**The problem**
Only lines containing "binary" belong in the answer, each copied from the entries below.

**Information supplied**
# # # # #

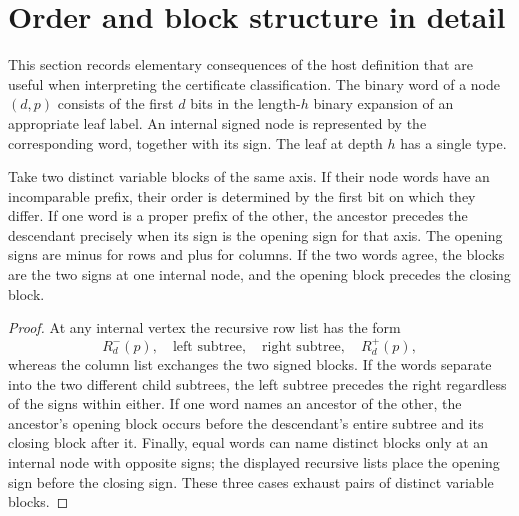 \section{Order and block structure in detail}\label{sec:structure}
This section records elementary consequences of the host definition
that are useful when interpreting the certificate classification.
The binary word of a node $(d,p)$ consists of the first $d$ bits in
the length-$h$ binary expansion of an appropriate leaf label.
An internal signed node is represented by the corresponding word,
together with its sign.  The leaf at depth $h$ has a single type.

\begin{lemma}\label{lem:wordorder}
Take two distinct variable blocks of the same axis. If their node
words have an incomparable prefix, their order is determined by the
first bit on which they differ. If one word is a proper prefix of
the other, the ancestor precedes the descendant precisely when its
sign is the opening sign for that axis. The opening signs are minus
for rows and plus for columns. If the two words agree, the blocks
are the two signs at one internal node, and the opening block precedes
the closing block.
\end{lemma}
\begin{proof}
At any internal vertex the recursive row list has the form
\[
 R_d^-(p),\quad \text{left subtree},\quad
 \text{right subtree},\quad R_d^+(p),
\]
whereas the column list exchanges the two signed blocks. If the
words separate into the two different child subtrees, the left
subtree precedes the right regardless of the signs within either.
If one word names an ancestor of the other, the ancestor's opening
block occurs before the descendant's entire subtree and its closing
block after it. Finally, equal words can name distinct blocks only
at an internal node with opposite signs; the displayed recursive
lists place the opening sign before the closing sign. These three
cases exhaust pairs of distinct variable blocks.
\end{proof}

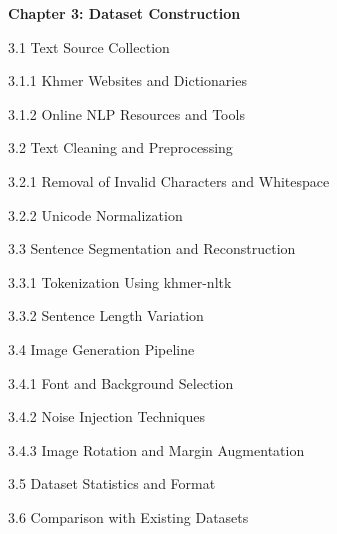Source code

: \begin{adjustwidth}{0.2cm}{0.2cm}
    \vspace{0.5cm}
    {\large \textbf{Chapter 3: Dataset Construction}\dotfill\pageref{ch:dataset}\par}
    {\large 3.1 Text Source Collection\dotfill\pageref{sec:text-source}\par}
    {\large \hspace{1cm}3.1.1 Khmer Websites and Dictionaries\dotfill\pageref{subsec:websites}\par}
    {\large \hspace{1cm}3.1.2 Online NLP Resources and Tools\dotfill\pageref{subsec:nlp-tools}\par}
    {\large 3.2 Text Cleaning and Preprocessing\dotfill\pageref{sec:preprocessing}\par}
    {\large \hspace{1cm}3.2.1 Removal of Invalid Characters and Whitespace\dotfill\pageref{subsec:cleaning}\par}
    {\large \hspace{1cm}3.2.2 Unicode Normalization\dotfill\pageref{subsec:unicode}\par}
    {\large 3.3 Sentence Segmentation and Reconstruction\dotfill\pageref{sec:segmentation}\par}
    {\large \hspace{1cm}3.3.1 Tokenization Using khmer-nltk\dotfill\pageref{subsec:tokenization}\par}
    {\large \hspace{1cm}3.3.2 Sentence Length Variation\dotfill\pageref{subsec:length}\par}
    {\large 3.4 Image Generation Pipeline\dotfill\pageref{sec:generation}\par}
    {\large \hspace{1cm}3.4.1 Font and Background Selection\dotfill\pageref{subsec:fonts}\par}
    {\large \hspace{1cm}3.4.2 Noise Injection Techniques\dotfill\pageref{subsec:noise}\par}
    {\large \hspace{1cm}3.4.3 Image Rotation and Margin Augmentation\dotfill\pageref{subsec:augmentation}\par}
    {\large 3.5 Dataset Statistics and Format\dotfill\pageref{sec:statistics}\par}
    {\large 3.6 Comparison with Existing Datasets\dotfill\pageref{sec:comparison}\par}


\end{adjustwidth}
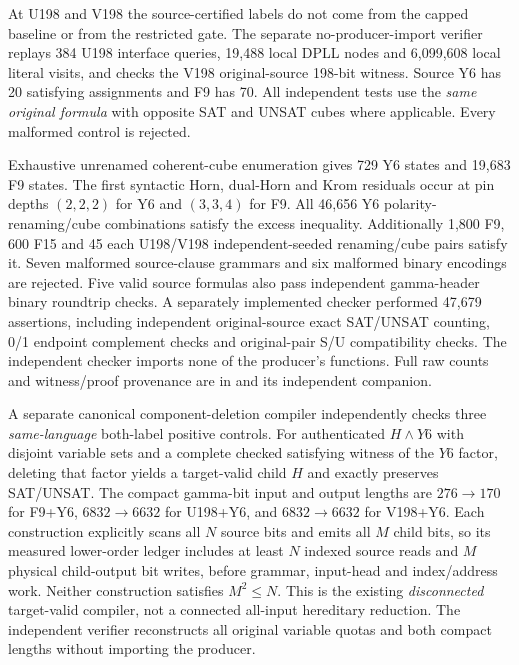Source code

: \documentclass[11pt]{article}
\begin{document}
At U198 and V198 the source-certified labels do not come from the capped baseline or from the restricted gate. The separate no-producer-import verifier replays 384 U198 interface queries, 19,488 local DPLL nodes and 6,099,608 local literal visits, and checks the V198 original-source 198-bit witness. Source Y6 has 20 satisfying assignments and F9 has 70. All independent tests use the \emph{same original formula} with opposite SAT and UNSAT cubes where applicable. Every malformed control is rejected.

Exhaustive unrenamed coherent-cube enumeration gives 729 Y6 states and 19,683 F9 states. The first syntactic Horn, dual-Horn and Krom residuals occur at pin depths $(2,2,2)$ for Y6 and $(3,3,4)$ for F9. All 46,656 Y6 polarity-renaming/cube combinations satisfy the excess inequality. Additionally 1,800 F9, 600 F15 and 45 each U198/V198 independent-seeded renaming/cube pairs satisfy it. Seven malformed source-clause grammars and six malformed binary encodings are rejected. Five valid source formulas also pass independent gamma-header binary roundtrip checks. A separately implemented checker performed 47,679 assertions, including independent original-source exact SAT/UNSAT counting, 0/1 endpoint complement checks and original-pair S/U compatibility checks. The independent checker imports none of the producer's functions. Full raw counts and witness/proof provenance are in  and its independent companion.

A separate canonical component-deletion compiler independently checks three \emph{same-language} both-label positive controls. For authenticated $H\wedge Y6$ with disjoint variable sets and a complete checked satisfying witness of the $Y6$ factor, deleting that factor yields a target-valid child $H$ and exactly preserves SAT/UNSAT. The compact gamma-bit input and output lengths are $276\to170$ for F9+Y6, $6832\to6632$ for U198+Y6, and $6832\to6632$ for V198+Y6. Each construction explicitly scans all $N$ source bits and emits all $M$ child bits, so its measured lower-order ledger includes at least $N$ indexed source reads and $M$ physical child-output bit writes, before grammar, input-head and index/address work. Neither construction satisfies $M^2\le N$. This is the existing \emph{disconnected} target-valid compiler, not a connected all-input hereditary reduction. The independent verifier reconstructs all original variable quotas and both compact lengths without importing the producer.
\end{document}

# # # # #

**Exercise response**
The binary word of a node $(d,p)$ consists of the first $d$ bits in
the length-$h$ binary expansion of an appropriate leaf label.
Exhaustive unrenamed coherent-cube enumeration gives 729 Y6 states and 19,683 F9 states. The first syntactic Horn, dual-Horn and Krom residuals occur at pin depths $(2,2,2)$ for Y6 and $(3,3,4)$ for F9. All 46,656 Y6 polarity-renaming/cube combinations satisfy the excess inequality. Additionally 1,800 F9, 600 F15 and 45 each U198/V198 independent-seeded renaming/cube pairs satisfy it. Seven malformed source-clause grammars and six malformed binary encodings are rejected. Five valid source formulas also pass independent gamma-header binary roundtrip checks. A separately implemented checker performed 47,679 assertions, including independent original-source exact SAT/UNSAT counting, 0/1 endpoint complement checks and original-pair S/U compatibility checks. The independent checker imports none of the producer's functions. Full raw counts and witness/proof provenance are in  and its independent companion.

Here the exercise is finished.